Please restate, word for word, the lines below that begin at the one with "This Act, referred to in subsec." and end at the one with "1984—Subsecs. (a), (b).". Leave out all other lines.
BEGIN Supplied material
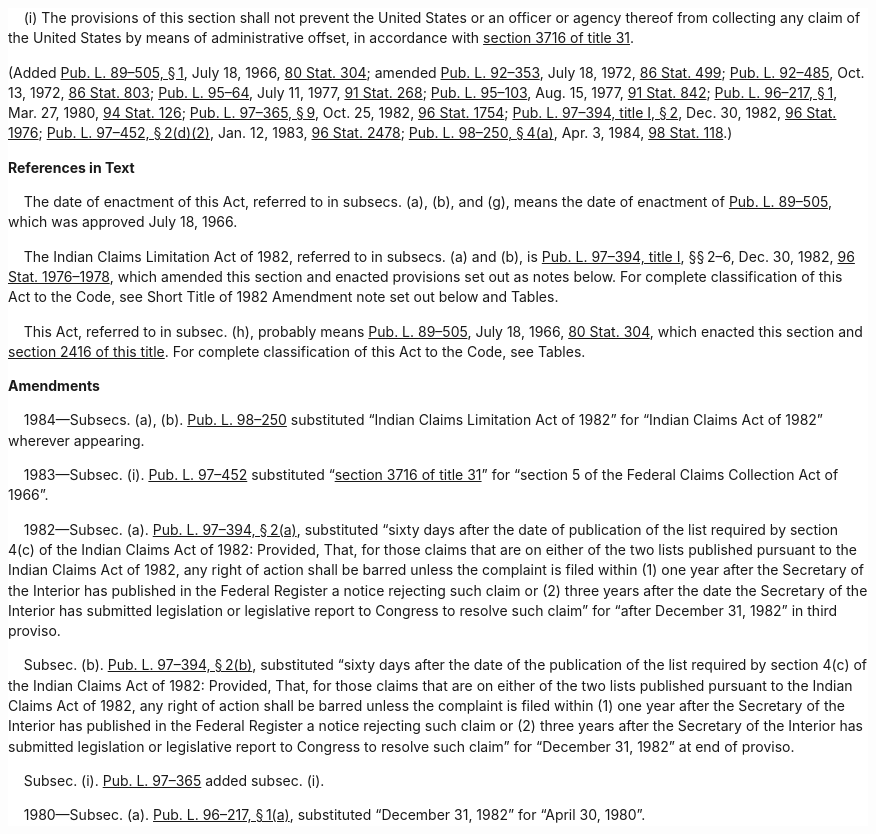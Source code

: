    (i) The provisions of this section shall not prevent the United States or an officer or agency thereof from collecting any claim of the United States by means of administrative offset, in accordance with [section 3716 of title 31][/us/usc/t31/s3716].

(Added [Pub. L. 89–505, § 1][/us/pl/89/505/s1], July 18, 1966, [80 Stat. 304][/us/stat/80/304]; amended [Pub. L. 92–353][/us/pl/92/353], July 18, 1972, [86 Stat. 499][/us/stat/86/499]; [Pub. L. 92–485][/us/pl/92/485], Oct. 13, 1972, [86 Stat. 803][/us/stat/86/803]; [Pub. L. 95–64][/us/pl/95/64], July 11, 1977, [91 Stat. 268][/us/stat/91/268]; [Pub. L. 95–103][/us/pl/95/103], Aug. 15, 1977, [91 Stat. 842][/us/stat/91/842]; [Pub. L. 96–217, § 1][/us/pl/96/217/s1], Mar. 27, 1980, [94 Stat. 126][/us/stat/94/126]; [Pub. L. 97–365, § 9][/us/pl/97/365/s9], Oct. 25, 1982, [96 Stat. 1754][/us/stat/96/1754]; [Pub. L. 97–394, title I, § 2][/us/pl/97/394/s2], Dec. 30, 1982, [96 Stat. 1976][/us/stat/96/1976]; [Pub. L. 97–452, § 2(d)(2)][/us/pl/97/452/s2/d/2], Jan. 12, 1983, [96 Stat. 2478][/us/stat/96/2478]; [Pub. L. 98–250, § 4(a)][/us/pl/98/250/s4/a], Apr. 3, 1984, [98 Stat. 118][/us/stat/98/118].)

 __References in Text__ 

    The date of enactment of this Act, referred to in subsecs. (a), (b), and (g), means the date of enactment of [Pub. L. 89–505][/us/pl/89/505], which was approved July 18, 1966.

    The Indian Claims Limitation Act of 1982, referred to in subsecs. (a) and (b), is [Pub. L. 97–394, title I][/us/pl/97/394], §§ 2–6, Dec. 30, 1982, [96 Stat. 1976–1978][/us/stat/96/1976-1978], which amended this section and enacted provisions set out as notes below. For complete classification of this Act to the Code, see Short Title of 1982 Amendment note set out below and Tables.

    This Act, referred to in subsec. (h), probably means [Pub. L. 89–505][/us/pl/89/505], July 18, 1966, [80 Stat. 304][/us/stat/80/304], which enacted this section and [section 2416 of this title][/us/usc/t28/s2416]. For complete classification of this Act to the Code, see Tables.

 __Amendments__ 

    1984—Subsecs. (a), (b). [Pub. L. 98–250][/us/pl/98/250] substituted “Indian Claims Limitation Act of 1982” for “Indian Claims Act of 1982” wherever appearing.

    1983—Subsec. (i). [Pub. L. 97–452][/us/pl/97/452] substituted “[section 3716 of title 31][/us/usc/t31/s3716]” for “section 5 of the Federal Claims Collection Act of 1966”.

    1982—Subsec. (a). [Pub. L. 97–394, § 2(a)][/us/pl/97/394/s2/a], substituted “sixty days after the date of publication of the list required by section 4(c) of the Indian Claims Act of 1982: Provided, That, for those claims that are on either of the two lists published pursuant to the Indian Claims Act of 1982, any right of action shall be barred unless the complaint is filed within (1) one year after the Secretary of the Interior has published in the Federal Register a notice rejecting such claim or (2) three years after the date the Secretary of the Interior has submitted legislation or legislative report to Congress to resolve such claim” for “after December 31, 1982” in third proviso.

    Subsec. (b). [Pub. L. 97–394, § 2(b)][/us/pl/97/394/s2/b], substituted “sixty days after the date of the publication of the list required by section 4(c) of the Indian Claims Act of 1982: Provided, That, for those claims that are on either of the two lists published pursuant to the Indian Claims Act of 1982, any right of action shall be barred unless the complaint is filed within (1) one year after the Secretary of the Interior has published in the Federal Register a notice rejecting such claim or (2) three years after the Secretary of the Interior has submitted legislation or legislative report to Congress to resolve such claim” for “December 31, 1982” at end of proviso.

    Subsec. (i). [Pub. L. 97–365][/us/pl/97/365] added subsec. (i).

    1980—Subsec. (a). [Pub. L. 96–217, § 1(a)][/us/pl/96/217/s1/a], substituted “December 31, 1982” for “April 30, 1980”.


[/us/usc/t28/s2416]: https://publicdocs.github.io/go/links?ns=uslm&ref=%2Fus%2Fusc%2Ft28%2Fs2416
[/us/usc/t28/s2416]: https://publicdocs.github.io/go/links?ns=uslm&ref=%2Fus%2Fusc%2Ft28%2Fs2416
[/us/usc/t28/s2416]: https://publicdocs.github.io/go/links?ns=uslm&ref=%2Fus%2Fusc%2Ft28%2Fs2416
[/us/usc/t31/s3716]: https://publicdocs.github.io/go/links?ns=uslm&ref=%2Fus%2Fusc%2Ft31%2Fs3716
[/us/pl/89/505/s1]: https://publicdocs.github.io/go/links?ns=uslm&ref=%2Fus%2Fpl%2F89%2F505%2Fs1
[/us/stat/80/304]: https://publicdocs.github.io/go/links?ns=uslm&ref=%2Fus%2Fstat%2F80%2F304
[/us/pl/92/353]: https://publicdocs.github.io/go/links?ns=uslm&ref=%2Fus%2Fpl%2F92%2F353
[/us/stat/86/499]: https://publicdocs.github.io/go/links?ns=uslm&ref=%2Fus%2Fstat%2F86%2F499
[/us/pl/92/485]: https://publicdocs.github.io/go/links?ns=uslm&ref=%2Fus%2Fpl%2F92%2F485
[/us/stat/86/803]: https://publicdocs.github.io/go/links?ns=uslm&ref=%2Fus%2Fstat%2F86%2F803
[/us/pl/95/64]: https://publicdocs.github.io/go/links?ns=uslm&ref=%2Fus%2Fpl%2F95%2F64
[/us/stat/91/268]: https://publicdocs.github.io/go/links?ns=uslm&ref=%2Fus%2Fstat%2F91%2F268
[/us/pl/95/103]: https://publicdocs.github.io/go/links?ns=uslm&ref=%2Fus%2Fpl%2F95%2F103
[/us/stat/91/842]: https://publicdocs.github.io/go/links?ns=uslm&ref=%2Fus%2Fstat%2F91%2F842
[/us/pl/96/217/s1]: https://publicdocs.github.io/go/links?ns=uslm&ref=%2Fus%2Fpl%2F96%2F217%2Fs1
[/us/stat/94/126]: https://publicdocs.github.io/go/links?ns=uslm&ref=%2Fus%2Fstat%2F94%2F126
[/us/pl/97/365/s9]: https://publicdocs.github.io/go/links?ns=uslm&ref=%2Fus%2Fpl%2F97%2F365%2Fs9
[/us/stat/96/1754]: https://publicdocs.github.io/go/links?ns=uslm&ref=%2Fus%2Fstat%2F96%2F1754
[/us/pl/97/394/s2]: https://publicdocs.github.io/go/links?ns=uslm&ref=%2Fus%2Fpl%2F97%2F394%2Fs2
[/us/stat/96/1976]: https://publicdocs.github.io/go/links?ns=uslm&ref=%2Fus%2Fstat%2F96%2F1976
[/us/pl/97/452/s2/d/2]: https://publicdocs.github.io/go/links?ns=uslm&ref=%2Fus%2Fpl%2F97%2F452%2Fs2%2Fd%2F2
[/us/stat/96/2478]: https://publicdocs.github.io/go/links?ns=uslm&ref=%2Fus%2Fstat%2F96%2F2478
[/us/pl/98/250/s4/a]: https://publicdocs.github.io/go/links?ns=uslm&ref=%2Fus%2Fpl%2F98%2F250%2Fs4%2Fa
[/us/stat/98/118]: https://publicdocs.github.io/go/links?ns=uslm&ref=%2Fus%2Fstat%2F98%2F118
[/us/pl/89/505]: https://publicdocs.github.io/go/links?ns=uslm&ref=%2Fus%2Fpl%2F89%2F505
[/us/pl/97/394]: https://publicdocs.github.io/go/links?ns=uslm&ref=%2Fus%2Fpl%2F97%2F394
[/us/stat/96/1976-1978]: https://publicdocs.github.io/go/links?ns=uslm&ref=%2Fus%2Fstat%2F96%2F1976-1978
[/us/pl/89/505]: https://publicdocs.github.io/go/links?ns=uslm&ref=%2Fus%2Fpl%2F89%2F505
[/us/stat/80/304]: https://publicdocs.github.io/go/links?ns=uslm&ref=%2Fus%2Fstat%2F80%2F304
[/us/usc/t28/s2416]: https://publicdocs.github.io/go/links?ns=uslm&ref=%2Fus%2Fusc%2Ft28%2Fs2416
[/us/pl/98/250]: https://publicdocs.github.io/go/links?ns=uslm&ref=%2Fus%2Fpl%2F98%2F250
[/us/pl/97/452]: https://publicdocs.github.io/go/links?ns=uslm&ref=%2Fus%2Fpl%2F97%2F452
[/us/usc/t31/s3716]: https://publicdocs.github.io/go/links?ns=uslm&ref=%2Fus%2Fusc%2Ft31%2Fs3716
[/us/pl/97/394/s2/a]: https://publicdocs.github.io/go/links?ns=uslm&ref=%2Fus%2Fpl%2F97%2F394%2Fs2%2Fa
[/us/pl/97/394/s2/b]: https://publicdocs.github.io/go/links?ns=uslm&ref=%2Fus%2Fpl%2F97%2F394%2Fs2%2Fb
[/us/pl/97/365]: https://publicdocs.github.io/go/links?ns=uslm&ref=%2Fus%2Fpl%2F97%2F365
[/us/pl/96/217/s1/a]: https://publicdocs.github.io/go/links?ns=uslm&ref=%2Fus%2Fpl%2F96%2F217%2Fs1%2Fa
[/us/pl/96/217/s1/b]: https://publicdocs.github.io/go/links?ns=uslm&ref=%2Fus%2Fpl%2F96%2F217%2Fs1%2Fb
[/us/pl/95/103/s1/a]: https://publicdocs.github.io/go/links?ns=uslm&ref=%2Fus%2Fpl%2F95%2F103%2Fs1%2Fa
[/us/pl/95/64/s1/a]: https://publicdocs.github.io/go/links?ns=uslm&ref=%2Fus%2Fpl%2F95%2F64%2Fs1%2Fa
[/us/pl/95/103/s1/b]: https://publicdocs.github.io/go/links?ns=uslm&ref=%2Fus%2Fpl%2F95%2F103%2Fs1%2Fb
[/us/pl/95/64/s1/b]: https://publicdocs.github.io/go/links?ns=uslm&ref=%2Fus%2Fpl%2F95%2F64%2Fs1%2Fb
[/us/pl/92/485/s1/a]: https://publicdocs.github.io/go/links?ns=uslm&ref=%2Fus%2Fpl%2F92%2F485%2Fs1%2Fa
[/us/pl/92/353/s1/a]: https://publicdocs.github.io/go/links?ns=uslm&ref=%2Fus%2Fpl%2F92%2F353%2Fs1%2Fa
[/us/pl/92/485/s1/b]: https://publicdocs.github.io/go/links?ns=uslm&ref=%2Fus%2Fpl%2F92%2F485%2Fs1%2Fb
[/us/pl/92/353/s1/b]: https://publicdocs.github.io/go/links?ns=uslm&ref=%2Fus%2Fpl%2F92%2F353%2Fs1%2Fb
[/us/pl/97/394/s1]: https://publicdocs.github.io/go/links?ns=uslm&ref=%2Fus%2Fpl%2F97%2F394%2Fs1
[/us/stat/96/1976]: https://publicdocs.github.io/go/links?ns=uslm&ref=%2Fus%2Fstat%2F96%2F1976
[/us/pl/98/250/s4/b]: https://publicdocs.github.io/go/links?ns=uslm&ref=%2Fus%2Fpl%2F98%2F250%2Fs4%2Fb
[/us/stat/98/119]: https://publicdocs.github.io/go/links?ns=uslm&ref=%2Fus%2Fstat%2F98%2F119
[/us/pl/97/394]: https://publicdocs.github.io/go/links?ns=uslm&ref=%2Fus%2Fpl%2F97%2F394
[/us/stat/96/1977]: https://publicdocs.github.io/go/links?ns=uslm&ref=%2Fus%2Fstat%2F96%2F1977
[/us/usc/t28/s2415]: https://publicdocs.github.io/go/links?ns=uslm&ref=%2Fus%2Fusc%2Ft28%2Fs2415
[/us/usc/t28/s2415]: https://publicdocs.github.io/go/links?ns=uslm&ref=%2Fus%2Fusc%2Ft28%2Fs2415
[/us/usc/t28/s2415]: https://publicdocs.github.io/go/links?ns=uslm&ref=%2Fus%2Fusc%2Ft28%2Fs2415
[/us/usc/t28/s2415]: https://publicdocs.github.io/go/links?ns=uslm&ref=%2Fus%2Fusc%2Ft28%2Fs2415
[/us/pl/96/217/s2]: https://publicdocs.github.io/go/links?ns=uslm&ref=%2Fus%2Fpl%2F96%2F217%2Fs2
END Supplied material
Expected answer -
    This Act, referred to in subsec. (h), probably means [Pub. L. 89–505][/us/pl/89/505], July 18, 1966, [80 Stat. 304][/us/stat/80/304], which enacted this section and [section 2416 of this title][/us/usc/t28/s2416]. For complete classification of this Act to the Code, see Tables.

 __Amendments__ 

    1984—Subsecs. (a), (b). [Pub. L. 98–250][/us/pl/98/250] substituted “Indian Claims Limitation Act of 1982” for “Indian Claims Act of 1982” wherever appearing.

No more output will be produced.